What causes high protein in children's urine?

What causes high protein in children's urine?

Many people are worried about the health of their children, but worrying alone may not be of any use. We still have to take care of our children in every aspect of life. Sometimes we see high urine protein in children, but we don’t know what caused this. So what is the reason for high urine protein in children? Let’s see how the editor answers this question.

In fact, urine is a "mirror" of the health of kidney function. A routine urine test can directly reflect the functional status of the kidneys. When a healthy person undergoes a routine urine test, the urine protein (urine occult blood) index usually shows a negative result. If the test results show that the urine protein is positive, ranging from +, 2+, to 3+, it means that there must be a lesion in the kidney.

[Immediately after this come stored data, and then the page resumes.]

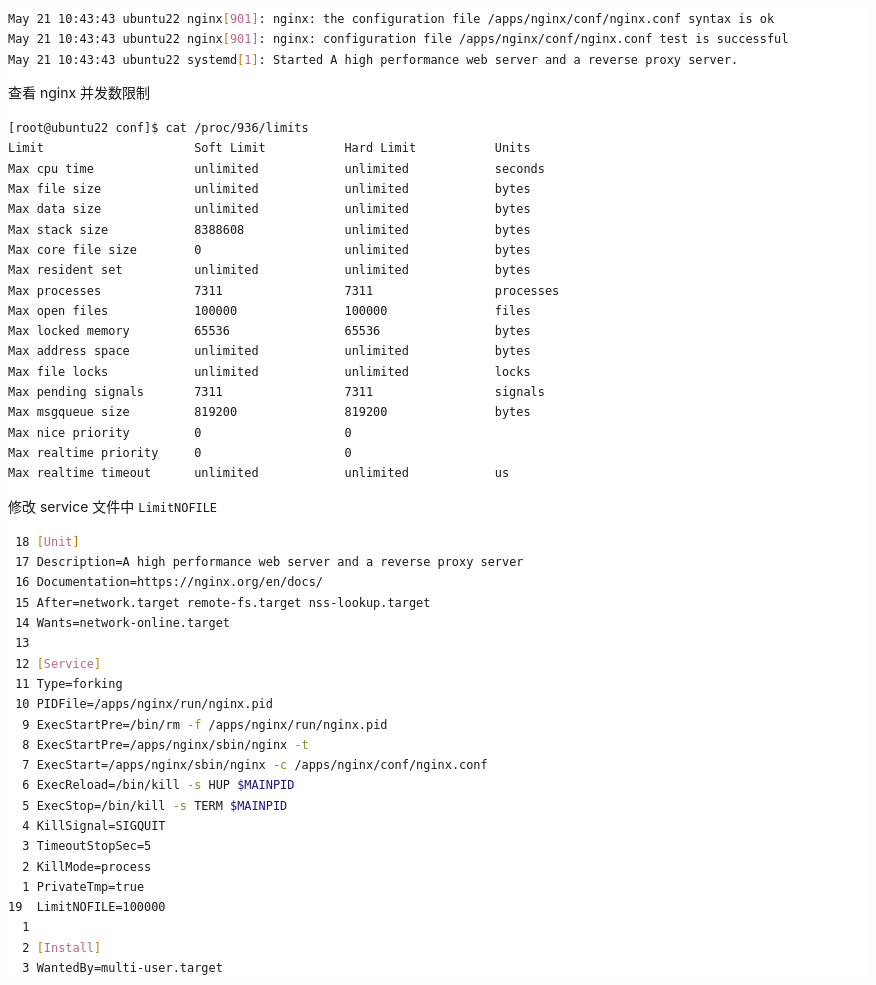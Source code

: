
 ```bash  
May 21 10:43:43 ubuntu22 nginx[901]: nginx: the configuration file /apps/nginx/conf/nginx.conf syntax is ok  
May 21 10:43:43 ubuntu22 nginx[901]: nginx: configuration file /apps/nginx/conf/nginx.conf test is successful  
May 21 10:43:43 ubuntu22 systemd[1]: Started A high performance web server and a reverse proxy server.  
```  
  
查看 nginx 并发数限制  
```bash  
[root@ubuntu22 conf]$ cat /proc/936/limits  
Limit                     Soft Limit           Hard Limit           Units  
Max cpu time              unlimited            unlimited            seconds  
Max file size             unlimited            unlimited            bytes  
Max data size             unlimited            unlimited            bytes  
Max stack size            8388608              unlimited            bytes  
Max core file size        0                    unlimited            bytes  
Max resident set          unlimited            unlimited            bytes  
Max processes             7311                 7311                 processes  
Max open files            100000               100000               files  
Max locked memory         65536                65536                bytes  
Max address space         unlimited            unlimited            bytes  
Max file locks            unlimited            unlimited            locks  
Max pending signals       7311                 7311                 signals  
Max msgqueue size         819200               819200               bytes  
Max nice priority         0                    0  
Max realtime priority     0                    0  
Max realtime timeout      unlimited            unlimited            us  
```  
修改 service 文件中 `LimitNOFILE`  
```bash  
 18 [Unit]  
 17 Description=A high performance web server and a reverse proxy server  
 16 Documentation=https://nginx.org/en/docs/  
 15 After=network.target remote-fs.target nss-lookup.target  
 14 Wants=network-online.target  
 13  
 12 [Service]  
 11 Type=forking  
 10 PIDFile=/apps/nginx/run/nginx.pid  
  9 ExecStartPre=/bin/rm -f /apps/nginx/run/nginx.pid  
  8 ExecStartPre=/apps/nginx/sbin/nginx -t  
  7 ExecStart=/apps/nginx/sbin/nginx -c /apps/nginx/conf/nginx.conf  
  6 ExecReload=/bin/kill -s HUP $MAINPID  
  5 ExecStop=/bin/kill -s TERM $MAINPID  
  4 KillSignal=SIGQUIT  
  3 TimeoutStopSec=5  
  2 KillMode=process  
  1 PrivateTmp=true  
19  LimitNOFILE=100000  
  1  
  2 [Install]  
  3 WantedBy=multi-user.target  
```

The occurrence of proteinuria is mainly related to glomerular filtration and tubular reabsorption. Under normal circumstances, the glomerular basement membrane can prevent high molecular weight proteins (molecular weight > 150,000, such as IgM) from passing through. The epithelial cell membrane fissure can prevent the passage of medium-molecular proteins (molecular weight between 50,000 and 150,000, such as albumin and transferrin); it also has a barrier effect on low-molecular proteins. The leaked low-molecular-weight proteins are often reabsorbed or broken down by the glomerular tubules. In normal children, 99% of the protein filtered by the glomerulus is reabsorbed in the distal part of the proximal tubule. When the glomerular filtration function and tubular reabsorption function are impaired, proteinuria may occur.

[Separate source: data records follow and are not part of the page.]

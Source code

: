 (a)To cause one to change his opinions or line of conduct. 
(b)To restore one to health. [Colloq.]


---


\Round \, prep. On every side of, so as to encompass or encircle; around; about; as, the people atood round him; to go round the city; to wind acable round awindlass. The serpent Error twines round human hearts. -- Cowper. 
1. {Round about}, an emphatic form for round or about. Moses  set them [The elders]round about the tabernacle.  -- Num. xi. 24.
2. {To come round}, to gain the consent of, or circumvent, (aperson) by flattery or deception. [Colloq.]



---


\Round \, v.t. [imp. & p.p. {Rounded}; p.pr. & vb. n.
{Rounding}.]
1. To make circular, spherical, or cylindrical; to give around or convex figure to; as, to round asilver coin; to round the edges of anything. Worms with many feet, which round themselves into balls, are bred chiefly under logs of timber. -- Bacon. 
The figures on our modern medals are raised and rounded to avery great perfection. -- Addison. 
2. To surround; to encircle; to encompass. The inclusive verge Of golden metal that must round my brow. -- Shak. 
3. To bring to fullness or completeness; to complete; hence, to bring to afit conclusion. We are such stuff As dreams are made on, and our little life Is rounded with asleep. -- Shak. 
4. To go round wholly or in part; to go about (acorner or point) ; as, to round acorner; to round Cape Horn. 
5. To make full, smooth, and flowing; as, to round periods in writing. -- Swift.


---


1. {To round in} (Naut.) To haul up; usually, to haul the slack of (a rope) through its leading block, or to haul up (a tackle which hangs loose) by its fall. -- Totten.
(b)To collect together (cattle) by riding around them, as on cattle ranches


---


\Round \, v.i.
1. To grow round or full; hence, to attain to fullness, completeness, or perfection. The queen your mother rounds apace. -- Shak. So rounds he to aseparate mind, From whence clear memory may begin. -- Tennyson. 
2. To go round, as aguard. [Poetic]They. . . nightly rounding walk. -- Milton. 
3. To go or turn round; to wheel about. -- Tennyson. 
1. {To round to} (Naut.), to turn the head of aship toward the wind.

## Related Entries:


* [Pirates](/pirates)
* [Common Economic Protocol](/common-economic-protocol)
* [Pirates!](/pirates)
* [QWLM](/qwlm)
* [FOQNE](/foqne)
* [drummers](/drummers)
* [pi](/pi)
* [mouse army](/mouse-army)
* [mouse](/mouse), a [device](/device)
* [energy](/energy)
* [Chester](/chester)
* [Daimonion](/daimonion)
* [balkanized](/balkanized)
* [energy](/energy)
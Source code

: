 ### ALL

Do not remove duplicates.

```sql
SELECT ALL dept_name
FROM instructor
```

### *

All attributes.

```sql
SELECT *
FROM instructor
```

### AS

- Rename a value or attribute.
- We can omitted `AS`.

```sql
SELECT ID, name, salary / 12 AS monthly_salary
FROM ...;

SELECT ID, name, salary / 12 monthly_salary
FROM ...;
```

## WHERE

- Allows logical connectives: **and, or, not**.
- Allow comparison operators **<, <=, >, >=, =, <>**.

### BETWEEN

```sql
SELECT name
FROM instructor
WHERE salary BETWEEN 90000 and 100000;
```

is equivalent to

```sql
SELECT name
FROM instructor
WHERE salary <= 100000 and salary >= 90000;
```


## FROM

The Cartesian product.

(a) Increased glomerular filtration

1. Increased permeability of the glomerular basement membrane (filtration membrane): When glomerular disease occurs, the immune complexes produced by the antigen-body reaction are deposited on the basement membrane, activating the complement, which damages the glomerular basement membrane and enlarges the pores. At this time, not only does the filtration of albumin increase, but large molecular globulins also leak out. When the filtration exceeds the limit of tubular reabsorption capacity (3000 mg/L), glomerular proteinuria occurs. Leakage of only albumin and small molecular weight proteins (molecular weight ≤ 150,000) is called selective proteinuria, while leakage of large molecular weight globulins (molecular weight > 150,000) is called non-selective proteinuria.

2. The electrostatic screen effect of the glomerular filtration membrane is weakened: The micropore wall of the glomerular filtration membrane normally carries a negative charge (such as sialoprotein polyanions), and the repulsive effect between it and the electrostatically charged protein molecules constitutes the effect of restricting the filtration of protein molecules. When glomerular disease occurs, the fixed negative charge on the glomerular capillary wall decreases, weakening the electrostatic screening effect of the filtration membrane, allowing medium-sized multivalent anions in the blood, such as albumin, to pass through the filtration membrane and enter the glomerular cavity, exceeding the glomerular reabsorption capacity and forming proteinuria.

3. In certain kidney diseases, renal hemodynamics changes, such as a decrease in renal blood flow and redistribution of blood within the glomeruli, which increases the protein concentration and osmotic pressure in the glomerular capillaries, or increases the effective filtration area, all of which can increase the filtration of plasma proteinuria through the glomeruli.

(ii) Reduced reabsorption of protein by the renal tubules

The renal tubules have a strong absorption capacity for proteins filtered through the renal tubules and can reabsorb almost all of the low-molecular-weight proteins in the filtrate. When there is a congenital enzyme metabolic defect or an acquired lesion, renal tubular dysfunction occurs, and low-molecular-weight proteins that are normally filtered by the glomerulus cannot be reabsorbed, resulting in glomerular proteinuria.

Through the above contents, we have understood the specific content of high urine protein in children. In addition to these contents, we must also better protect the health of children. The healthy growth of a child is the greatest happiness and wish of every parent, so if your child has proteinuria, you must go to the hospital for a regular examination to avoid delaying the treatment of your child's illness. Finally, I wish all the children can grow up healthy and happy!